=== What you should do ===
The answer should hold nothing but the lines from the one with "தரள முகபட நெறிபட நிமிர்வன" through the end of the listing below, each exactly as written.
________________________
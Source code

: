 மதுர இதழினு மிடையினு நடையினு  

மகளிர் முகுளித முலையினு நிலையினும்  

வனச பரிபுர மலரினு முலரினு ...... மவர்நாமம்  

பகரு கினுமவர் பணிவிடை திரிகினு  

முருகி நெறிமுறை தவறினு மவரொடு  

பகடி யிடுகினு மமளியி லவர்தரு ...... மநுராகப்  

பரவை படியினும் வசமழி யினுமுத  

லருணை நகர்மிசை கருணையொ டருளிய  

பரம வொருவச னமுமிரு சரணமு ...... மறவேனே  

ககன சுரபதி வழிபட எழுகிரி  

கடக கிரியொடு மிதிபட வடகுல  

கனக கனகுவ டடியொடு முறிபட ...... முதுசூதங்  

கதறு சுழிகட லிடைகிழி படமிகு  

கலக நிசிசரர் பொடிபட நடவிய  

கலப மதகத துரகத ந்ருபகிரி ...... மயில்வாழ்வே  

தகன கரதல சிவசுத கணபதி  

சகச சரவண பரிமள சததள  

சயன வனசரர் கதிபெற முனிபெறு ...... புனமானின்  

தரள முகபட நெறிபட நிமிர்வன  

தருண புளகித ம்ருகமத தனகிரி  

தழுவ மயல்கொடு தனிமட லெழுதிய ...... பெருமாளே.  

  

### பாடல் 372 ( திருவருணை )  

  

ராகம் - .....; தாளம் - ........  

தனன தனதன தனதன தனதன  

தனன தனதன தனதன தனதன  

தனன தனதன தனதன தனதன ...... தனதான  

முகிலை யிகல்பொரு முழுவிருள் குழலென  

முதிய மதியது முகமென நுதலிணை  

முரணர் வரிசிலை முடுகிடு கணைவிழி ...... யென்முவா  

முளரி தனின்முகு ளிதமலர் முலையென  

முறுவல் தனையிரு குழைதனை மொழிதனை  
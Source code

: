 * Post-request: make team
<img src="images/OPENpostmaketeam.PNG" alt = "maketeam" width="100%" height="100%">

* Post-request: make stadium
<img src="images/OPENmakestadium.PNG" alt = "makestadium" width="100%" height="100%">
________________________
=== Output for this task ===
தரள முகபட நெறிபட நிமிர்வன  

தருண புளகித ம்ருகமத தனகிரி  

தழுவ மயல்கொடு தனிமட லெழுதிய ...... பெருமாளே.  

  

### பாடல் 372 ( திருவருணை )  

  

ராகம் - .....; தாளம் - ........  

தனன தனதன தனதன தனதன  

தனன தனதன தனதன தனதன  

தனன தனதன தனதன தனதன ...... தனதான  

முகிலை யிகல்பொரு முழுவிருள் குழலென  

முதிய மதியது முகமென நுதலிணை  

முரணர் வரிசிலை முடுகிடு கணைவிழி ...... யென்முவா  

முளரி தனின்முகு ளிதமலர் முலையென  

முறுவல் தனையிரு குழைதனை மொழிதனை  
Source code

: * Post-request: make team
<img src="images/OPENpostmaketeam.PNG" alt = "maketeam" width="100%" height="100%">

* Post-request: make stadium
<img src="images/OPENmakestadium.PNG" alt = "makestadium" width="100%" height="100%">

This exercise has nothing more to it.